What about in humans?

CDC2Hs

• Human homologue

• identified by screening a human cDNA expression library

• in an S.pombe cdc2ts mutant

What this shows

• Budding and fission yeast are as evolutionary apart from eachother

• as much as yeast from humans

OVERALL protein p34 from both these genes

A key cell cycle regulator

• CONSERVED throughout evolution

NOW: how to link these gene protein products to the MPF we have already found (linking biochemical and genetic approaches)

1. Cdc2

   • Antibodies raised against cdc2 cross-react MPF

   • Found: crosses with the 32kDa subunit of MPF

     • therefore cdc2→ 32kDa polypeptide

2. Cyclin B

   • corresponded to 46kDa polypetites

What have we overall found about MPF

1. Prototype of an evolutionary conseved family of:

   • Ser/Thr protein kinases (‘cyclin dependent kinase (CDK)’)

2. CDK are made of

   • Cdk: catalytic component

   • Cyclin: regulatory component

THERFORE: MPF = CDK (cyclin-dependent Kinase)

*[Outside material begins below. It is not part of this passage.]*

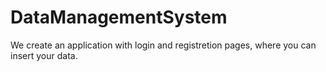 # DataManagementSystem
We create an application with login and registretion pages, where you can insert your data.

How do Cdk and cyclin interact

1. cyclin binds to the Cdk

   • cyclin activates cdk

   • controls its temporal and spatial function

2. forms a kinase

3. phosphorylates the stuff for M phase

   • S and T residues within the [S/T]PX[K/R sites

   • this substrate specificity is controlled too!

4. cyclin is phosphorylated with phospatases

5. Cyclin GONE→ no more M phase

THEREFORE: regulation

How does cyclin regulate cdk

• activates cdk

• controls temporal and spatial function

• influences CDK substrate specificity!